If the UK does not prioritise the creative, digital and IT industries, it will be missing out on a massive opportunity, a lobby group believes.

By Tom Brewster, 8 Sep 2010 at 14:58

Digital world

The Government needs to make the creative, digital and IT (CDIT) industries a priority or risk losing out on a major economic opportunity, according to a lobby group.

Just weeks before the Government’s first Comprehensive Spending Review, the Council for Industry and Higher Education (CIHE) has said the UK needs to assert itself in industries that are simultaneously creative, digital and IT focused.

“We believe that the UK has a window of opportunity in which to establish itself in the highly competitive, multi-trillion dollar CDIT market or be left trailing behind countries such as China, the US, Japan and Australia,” said Dr David Docherty, chief executive (CEO) of the CIHE and chair of the Digital TV Group.

“To do this the UK Government must recognise CDIT industries as a national priority in the same way as it has science, engineering and manufacturing.”

He also called on UK universities and businesses to “learn from and replicate the initiatives and innovation environments which brought the world Google, Amazon and Facebook.”

Firms should work closely with universities, whilst schools should shift their ICT curricula to integrate more creative and digital elements, the report suggested.

Cable and cuts

Despite Docherty's call for other industries to get as much attention as science, today has shown the Government focus on this may be waning as well.

Vince Cable, secretary of state for business, innovation and skills, said investment in science and research will need to be tempered with financial restrictions.

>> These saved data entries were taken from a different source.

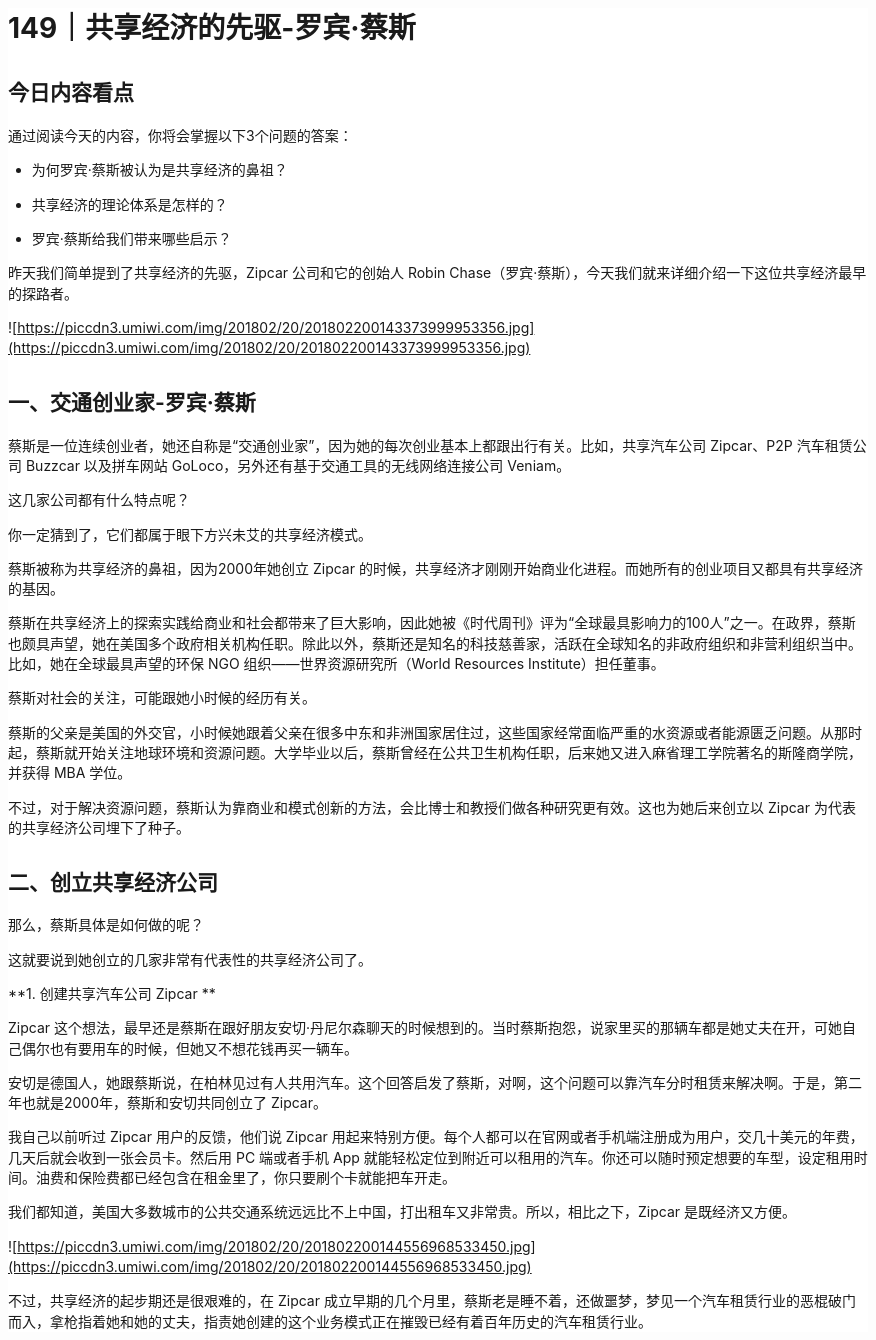 # 149｜共享经济的先驱-罗宾·蔡斯

## 今日内容看点

通过阅读今天的内容，你将会掌握以下3个问题的答案：

* 为何罗宾·蔡斯被认为是共享经济的鼻祖？

* 共享经济的理论体系是怎样的？

* 罗宾·蔡斯给我们带来哪些启示？

昨天我们简单提到了共享经济的先驱，Zipcar 公司和它的创始人 Robin Chase（罗宾·蔡斯），今天我们就来详细介绍一下这位共享经济最早的探路者。

![https://piccdn3.umiwi.com/img/201802/20/201802200143373999953356.jpg](https://piccdn3.umiwi.com/img/201802/20/201802200143373999953356.jpg)

## 一、交通创业家-罗宾·蔡斯

蔡斯是一位连续创业者，她还自称是“交通创业家”，因为她的每次创业基本上都跟出行有关。比如，共享汽车公司 Zipcar、P2P 汽车租赁公司 Buzzcar 以及拼车网站 GoLoco，另外还有基于交通工具的无线网络连接公司 Veniam。

这几家公司都有什么特点呢？

你一定猜到了，它们都属于眼下方兴未艾的共享经济模式。

蔡斯被称为共享经济的鼻祖，因为2000年她创立 Zipcar 的时候，共享经济才刚刚开始商业化进程。而她所有的创业项目又都具有共享经济的基因。

蔡斯在共享经济上的探索实践给商业和社会都带来了巨大影响，因此她被《时代周刊》评为“全球最具影响力的100人”之一。在政界，蔡斯也颇具声望，她在美国多个政府相关机构任职。除此以外，蔡斯还是知名的科技慈善家，活跃在全球知名的非政府组织和非营利组织当中。比如，她在全球最具声望的环保 NGO 组织——世界资源研究所（World Resources Institute）担任董事。

蔡斯对社会的关注，可能跟她小时候的经历有关。

蔡斯的父亲是美国的外交官，小时候她跟着父亲在很多中东和非洲国家居住过，这些国家经常面临严重的水资源或者能源匮乏问题。从那时起，蔡斯就开始关注地球环境和资源问题。大学毕业以后，蔡斯曾经在公共卫生机构任职，后来她又进入麻省理工学院著名的斯隆商学院，并获得 MBA 学位。

不过，对于解决资源问题，蔡斯认为靠商业和模式创新的方法，会比博士和教授们做各种研究更有效。这也为她后来创立以 Zipcar 为代表的共享经济公司埋下了种子。

## 二、创立共享经济公司

那么，蔡斯具体是如何做的呢？

这就要说到她创立的几家非常有代表性的共享经济公司了。

 **1. 创建共享汽车公司 Zipcar **

Zipcar 这个想法，最早还是蔡斯在跟好朋友安切·丹尼尔森聊天的时候想到的。当时蔡斯抱怨，说家里买的那辆车都是她丈夫在开，可她自己偶尔也有要用车的时候，但她又不想花钱再买一辆车。

安切是德国人，她跟蔡斯说，在柏林见过有人共用汽车。这个回答启发了蔡斯，对啊，这个问题可以靠汽车分时租赁来解决啊。于是，第二年也就是2000年，蔡斯和安切共同创立了 Zipcar。

我自己以前听过 Zipcar 用户的反馈，他们说 Zipcar 用起来特别方便。每个人都可以在官网或者手机端注册成为用户，交几十美元的年费，几天后就会收到一张会员卡。然后用 PC 端或者手机 App 就能轻松定位到附近可以租用的汽车。你还可以随时预定想要的车型，设定租用时间。油费和保险费都已经包含在租金里了，你只要刷个卡就能把车开走。

我们都知道，美国大多数城市的公共交通系统远远比不上中国，打出租车又非常贵。所以，相比之下，Zipcar 是既经济又方便。

![https://piccdn3.umiwi.com/img/201802/20/201802200144556968533450.jpg](https://piccdn3.umiwi.com/img/201802/20/201802200144556968533450.jpg)

不过，共享经济的起步期还是很艰难的，在 Zipcar 成立早期的几个月里，蔡斯老是睡不着，还做噩梦，梦见一个汽车租赁行业的恶棍破门而入，拿枪指着她和她的丈夫，指责她创建的这个业务模式正在摧毁已经有着百年历史的汽车租赁行业。
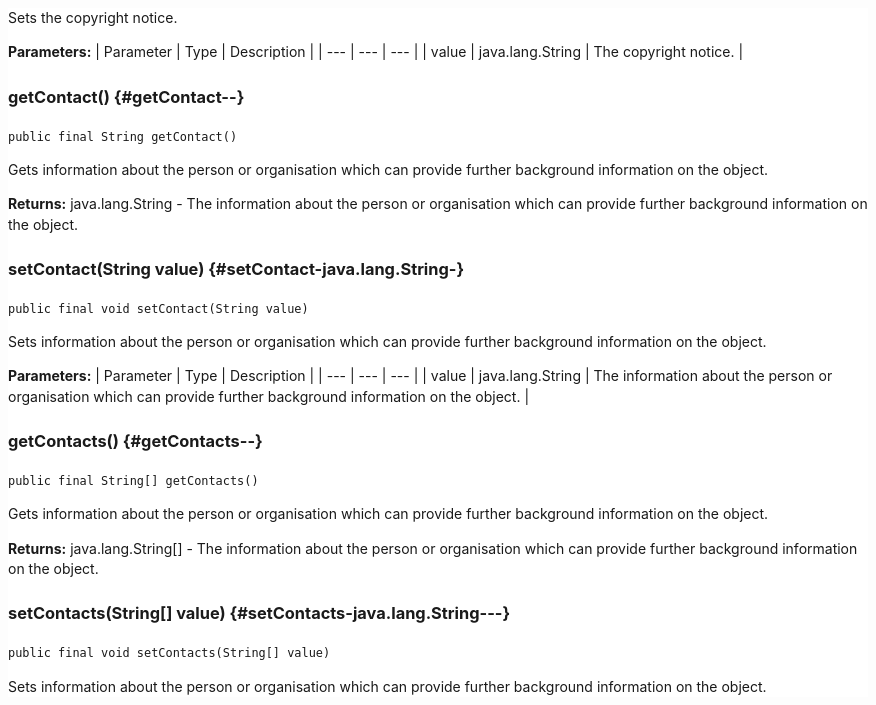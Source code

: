 
Sets the copyright notice.

**Parameters:**
| Parameter | Type | Description |
| --- | --- | --- |
| value | java.lang.String | The copyright notice. |

### getContact() {#getContact--}
```
public final String getContact()
```


Gets information about the person or organisation which can provide further background information on the object.

**Returns:**
java.lang.String - The information about the person or organisation which can provide further background information on the object.
### setContact(String value) {#setContact-java.lang.String-}
```
public final void setContact(String value)
```


Sets information about the person or organisation which can provide further background information on the object.

**Parameters:**
| Parameter | Type | Description |
| --- | --- | --- |
| value | java.lang.String | The information about the person or organisation which can provide further background information on the object. |

### getContacts() {#getContacts--}
```
public final String[] getContacts()
```


Gets information about the person or organisation which can provide further background information on the object.

**Returns:**
java.lang.String[] - The information about the person or organisation which can provide further background information on the object.
### setContacts(String[] value) {#setContacts-java.lang.String---}
```
public final void setContacts(String[] value)
```


Sets information about the person or organisation which can provide further background information on the object.
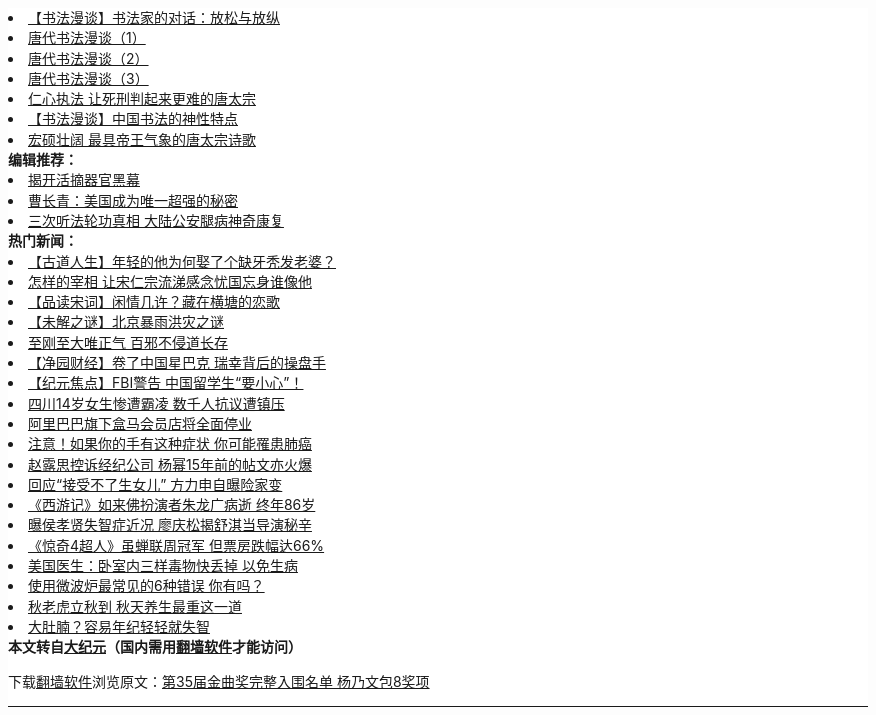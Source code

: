 <li><a href="https://github.com/920513/djy/blob/master/gb/17/5/12/n9133922.md#1">【书法漫谈】书法家的对话：放松与放纵</a></li>
<li><a href="https://github.com/920513/djy/blob/master/gb/17/5/20/n9163925.md#1">唐代书法漫谈（1）</a></li>
<li><a href="https://github.com/920513/djy/blob/master/gb/17/5/20/n9163955.md#1">唐代书法漫谈（2）</a></li>
<li><a href="https://github.com/920513/djy/blob/master/gb/17/5/20/n9163956.md#1">唐代书法漫谈（3）</a></li>
<li><a href="https://github.com/920513/djy/blob/master/gb/19/1/16/n10979954.md#1">仁心执法 让死刑判起来更难的唐太宗</a></li>
<li><a href="https://github.com/920513/djy/blob/master/gb/22/1/16/n13507994.md#1">【书法漫谈】中国书法的神性特点</a></li>
<li><a href="https://github.com/920513/djy/blob/master/gb/23/6/29/n14025211.md#1">宏硕壮阔 最具帝王气象的唐太宗诗歌</a></li>
<strong>编辑推荐：</strong>
<li><a href="https://github.com/1992513/djy/blob/master/gb/10/4/19/n2881569.md?dfh#1" target="_blank">揭开活摘器官黑幕</a></li><li><a href="https://github.com/1992513/djy/blob/master/gb/19/8/12/n11446723.md#1" target="_blank">曹长青：美国成为唯一超强的秘密</a></li><li><a href="https://github.com/1992513/djy/blob/master/gb/16/5/18/n7908087.md#1" target="_blank">三次听法轮功真相 大陆公安腿病神奇康复</a></li>
<strong>热门新闻：</strong>
<li><a href="https://github.com/1992513/djy/blob/master/gb/25/2/18/n14439721.md#1">【古道人生】年轻的他为何娶了个缺牙秃发老婆？</a></li>
<li><a href="https://github.com/1992513/djy/blob/master/gb/25/7/20/n14555949.md#1">怎样的宰相 让宋仁宗流涕感念忧国忘身谁像他</a></li>
<li><a href="https://github.com/1992513/djy/blob/master/gb/25/7/29/n14563211.md#1">【品读宋词】闲情几许？藏在横塘的恋歌</a></li>
<li><a href="https://github.com/1992513/djy/blob/master/gb/25/8/2/n14565964.md#1">【未解之谜】北京暴雨洪灾之谜</a></li>
<li><a href="https://github.com/1992513/djy/blob/master/gb/15/12/1/n4585332.md#1">至刚至大唯正气 百邪不侵道长存</a></li>
<li><a href="https://github.com/1992513/djy/blob/master/gb/25/8/6/n14568672.md#1">【净园财经】卷了中国星巴克 瑞幸背后的操盘手</a></li>
<li><a href="https://github.com/1992513/djy/blob/master/gb/25/8/6/n14568668.md#1">【纪元焦点】FBI警告 中国留学生“要小心”！</a></li>
<li><a href="https://github.com/1992513/djy/blob/master/gb/25/8/4/n14566922.md#1">四川14岁女生惨遭霸凌 数千人抗议遭镇压</a></li>
<li><a href="https://github.com/1992513/djy/blob/master/gb/25/8/5/n14567399.md#1">阿里巴巴旗下盒马会员店将全面停业</a></li>
<li><a href="https://github.com/1992513/djy/blob/master/gb/25/8/5/n14567489.md#1">注意！如果你的手有这种症状 你可能罹患肺癌</a></li>
<li><a href="https://github.com/1992513/djy/blob/master/gb/25/8/5/n14567962.md#1">赵露思控诉经纪公司 杨幂15年前的帖文亦火爆</a></li>
<li><a href="https://github.com/1992513/djy/blob/master/gb/25/8/4/n14567194.md#1">回应“接受不了生女儿” 方力申自曝险家变</a></li>
<li><a href="https://github.com/1992513/djy/blob/master/gb/25/8/4/n14567094.md#1">《西游记》如来佛扮演者朱龙广病逝 终年86岁</a></li>
<li><a href="https://github.com/1992513/djy/blob/master/gb/25/8/4/n14567163.md#1">曝侯孝贤失智症近况 廖庆松揭舒淇当导演秘辛</a></li>
<li><a href="https://github.com/1992513/djy/blob/master/gb/25/8/4/n14566662.md#1">《惊奇4超人》虽蝉联周冠军 但票房跌幅达66%</a></li>
<li><a href="https://github.com/1992513/djy/blob/master/gb/25/8/4/n14566587.md#1">美国医生：卧室内三样毒物快丢掉 以免生病</a></li>
<li><a href="https://github.com/1992513/djy/blob/master/gb/25/8/6/n14568293.md#1">使用微波炉最常见的6种错误 你有吗？</a></li>
<li><a href="https://github.com/1992513/djy/blob/master/gb/25/8/3/n14566136.md#1">秋老虎立秋到 秋天养生最重这一道</a></li>
<li><a href="https://github.com/1992513/djy/blob/master/gb/25/8/5/n14567755.md#1">大肚腩？容易年纪轻轻就失智</a></li>
<strong>本文转自<a href="https://www.epochtimes.com">大纪元</a>（国内需用<a href="https://github.com/1992513/www/blob/master/README.md#8">翻墙软件</a>才能访问）</strong><p>下载<a href="https://github.com/1992513/www/blob/master/README.md#8">翻墙软件</a>浏览原文：<a href="https://www.epochtimes.com/gb/24/5/16/n14251682.htm">第35届金曲奖完整入围名单 杨乃文包8奖项</a></p><hr>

During a speech at Queen Mary, University of London, Cable said: “The question I have to address is can we achieve more with less?”

He stated his own preference would be to only give funding to projects of “excellence” and to “teams of international quality,” screening out “mediocrity.”

Whilst stating it would not be right to measure the worth of investing in research solely on its commercial value, Cable said thinking in monetary terms was also important.

“I support, of course, top class ‘blue skies’ research, but there is no justification for taxpayers money being used to support research which is neither commercially useful nor theoretically outstanding.”

Cable also encouraged increasing economic interactions between business and the researchers, as the CIHE has called for, and also talked of establishing a strong network of technology centres.

These would be “well-funded centres with long-term vision, focused on areas of clear technical leadership and commercial promise.”

“Science, research and innovation are vital to this country’s future economic growth. But we have to operate in a financially constrained environment,” Cable concluded.